Triggers.

Feb 08, 2009 03:29

Have you ever noticed how one minute, strangers you see on the streets look right through you, avoid acknowledging you or giving you the time of day, but the very next minute, if you happen to do something to trigger it, you're human and nonthreatening and the Flavor of the Week?

For instance. I had a check-up at the doctor's last Tuesday. No one ever speaks or starts any conversations in that waiting room, ev-vah. Folks are always closed off and on guard. You can even feel that in the air. Now, don't get me wrong--I can certainly understand why. These days, if you're smart, you watch your personal space because you DON'T know who's a lunatic, or a scammer, or a threat to you. The freaks don't only come out at night anymore, a fact. It's unfortunate, but making yourself accessable can be dangerous. So I visually swept the place in the manner of a drug-sniffing canine for anything out of place, signed in, and chose a secluded seat like everyone else had. NO eye contact was happening in that room, I tell you. I was also multi-tasking that day, so I whipped out some knitting and dove into it. (I don't have enough winter stuff.)

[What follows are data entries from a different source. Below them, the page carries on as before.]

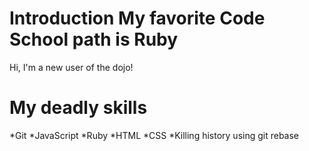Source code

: Introduction
My favorite Code School path is Ruby
============
Hi, I'm a new user of the dojo!

My deadly skills
================
*Git
*JavaScript
*Ruby
*HTML
*CSS
*Killing history using git rebase
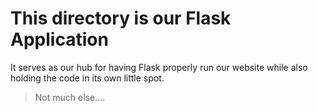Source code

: # This directory is our Flask Application

It serves as our hub for having Flask properly run our website while also holding the code in its own little spot.

> Not much else....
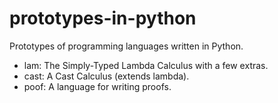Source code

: # prototypes-in-python
Prototypes of programming languages written in Python.

* lam: The Simply-Typed Lambda Calculus with a few extras.
* cast: A Cast Calculus (extends lambda).
* poof: A language for writing proofs.
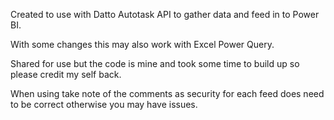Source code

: Created to use with Datto Autotask API to gather data and feed in to Power BI.

With some changes this may also work with Excel Power Query.

Shared for use but the code is mine and took some time to build up so please credit my self back.

When using take note of the comments as security for each feed does need to be correct otherwise you may have issues.
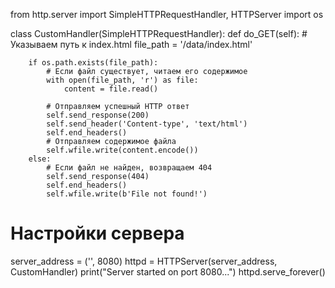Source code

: from http.server import SimpleHTTPRequestHandler, HTTPServer
import os

class CustomHandler(SimpleHTTPRequestHandler):
    def do_GET(self):
        # Указываем путь к index.html
        file_path = '/data/index.html'
        
        if os.path.exists(file_path):
            # Если файл существует, читаем его содержимое
            with open(file_path, 'r') as file:
                content = file.read()
            
            # Отправляем успешный HTTP ответ
            self.send_response(200)
            self.send_header('Content-type', 'text/html')
            self.end_headers()
            # Отправляем содержимое файла
            self.wfile.write(content.encode())
        else:
            # Если файл не найден, возвращаем 404
            self.send_response(404)
            self.end_headers()
            self.wfile.write(b'File not found!')

# Настройки сервера
server_address = ('', 8080)
httpd = HTTPServer(server_address, CustomHandler)
print("Server started on port 8080...")
httpd.serve_forever()
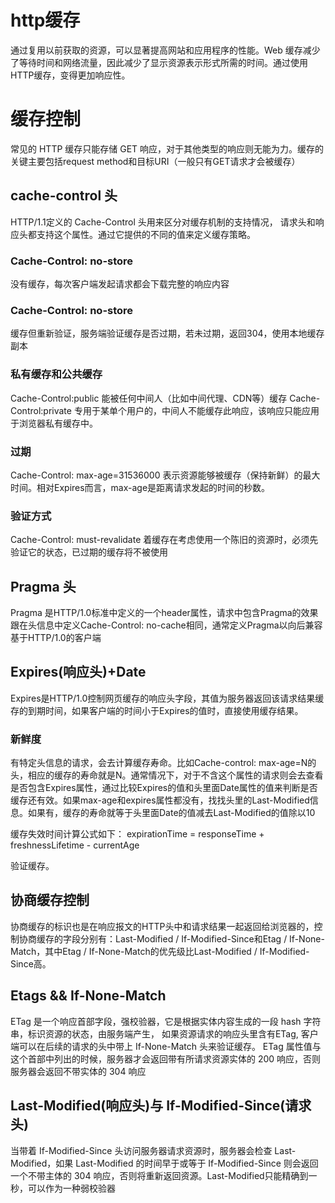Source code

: # http缓存
通过复用以前获取的资源，可以显著提高网站和应用程序的性能。Web 缓存减少了等待时间和网络流量，因此减少了显示资源表示形式所需的时间。通过使用 HTTP缓存，变得更加响应性。

# 缓存控制

常见的 HTTP 缓存只能存储 GET 响应，对于其他类型的响应则无能为力。缓存的关键主要包括request method和目标URI（一般只有GET请求才会被缓存）

## cache-control 头
HTTP/1.1定义的 Cache-Control 头用来区分对缓存机制的支持情况， 请求头和响应头都支持这个属性。通过它提供的不同的值来定义缓存策略。
### Cache-Control: no-store
没有缓存，每次客户端发起请求都会下载完整的响应内容

### Cache-Control: no-store
缓存但重新验证，服务端验证缓存是否过期，若未过期，返回304，使用本地缓存副本

### 私有缓存和公共缓存
Cache-Control:public 能被任何中间人（比如中间代理、CDN等）缓存
Cache-Control:private 专用于某单个用户的，中间人不能缓存此响应，该响应只能应用于浏览器私有缓存中。

### 过期
Cache-Control: max-age=31536000 表示资源能够被缓存（保持新鲜）的最大时间。相对Expires而言，max-age是距离请求发起的时间的秒数。

### 验证方式
Cache-Control: must-revalidate 着缓存在考虑使用一个陈旧的资源时，必须先验证它的状态，已过期的缓存将不被使用


## Pragma 头
Pragma 是HTTP/1.0标准中定义的一个header属性，请求中包含Pragma的效果跟在头信息中定义Cache-Control: no-cache相同，通常定义Pragma以向后兼容基于HTTP/1.0的客户端

## Expires(响应头)+Date
Expires是HTTP/1.0控制网页缓存的响应头字段，其值为服务器返回该请求结果缓存的到期时间，如果客户端的时间小于Expires的值时，直接使用缓存结果。

### 新鲜度

有特定头信息的请求，会去计算缓存寿命。比如Cache-control: max-age=N的头，相应的缓存的寿命就是N。通常情况下，对于不含这个属性的请求则会去查看是否包含Expires属性，通过比较Expires的值和头里面Date属性的值来判断是否缓存还有效。如果max-age和expires属性都没有，找找头里的Last-Modified信息。如果有，缓存的寿命就等于头里面Date的值减去Last-Modified的值除以10

缓存失效时间计算公式如下：
expirationTime = responseTime + freshnessLifetime - currentAge

验证缓存。


## 协商缓存控制
协商缓存的标识也是在响应报文的HTTP头中和请求结果一起返回给浏览器的，控制协商缓存的字段分别有：Last-Modified / If-Modified-Since和Etag / If-None-Match，其中Etag / If-None-Match的优先级比Last-Modified / If-Modified-Since高。

## Etags && If-None-Match
ETag 是一个响应首部字段，强校验器，它是根据实体内容生成的一段 hash 字符串，标识资源的状态，由服务端产生，
如果资源请求的响应头里含有ETag, 客户端可以在后续的请求的头中带上 If-None-Match 头来验证缓存。 ETag 属性值与这个首部中列出的时候，服务器才会返回带有所请求资源实体的 200 响应，否则服务器会返回不带实体的 304 响应

## Last-Modified(响应头)与 If-Modified-Since(请求头)
当带着 If-Modified-Since 头访问服务器请求资源时，服务器会检查 Last-Modified，如果 Last-Modified 的时间早于或等于 If-Modified-Since 则会返回一个不带主体的 304 响应，否则将重新返回资源。Last-Modified只能精确到一秒，可以作为一种弱校验器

You know that feeling that creeps up your neck when you're being watched? It hit me after about five minutes, and I glanced up. People were smiling and grinning at me as if I were wearing a halo and had descended from On High. This one woman's face reminded me of the Grinch's when his heart "grew three sizes that day," all shining and what not. It was scary. A guy started talking about his teenaged daughter, and oh, what did I think about such-and-such in the local paper? They weren't paying any attention to what was in my hands. They were looking straight in my face.

On the way home, I pondered. And remembered a similar scene in my mother's oncologist's office, when I whipped up half of a sock on double-pointed needles while mama took her treatment. How strangers were suddenly as pleased to see me as if I were The Madonna Herself. How a little old white man in a wheelchair rolled up and began talking about his arthritis, and his son the doctor.

Knitting or crocheting makes me completely nonthreatening to the general public, and intelligent to boot (should I be insulted?). Though, I'm sure, somewhere there's a serial killer or thief or rapist who knits or crochets. Huh.

Have you noticed any really simple triggers in your daily life that affect people this way? In your writing, do your characters or the people around them have simple triggers? If not, consider it, for the realism and flavoring you'll get.

They don't say "real life is stranger than fiction" for nothing, you know.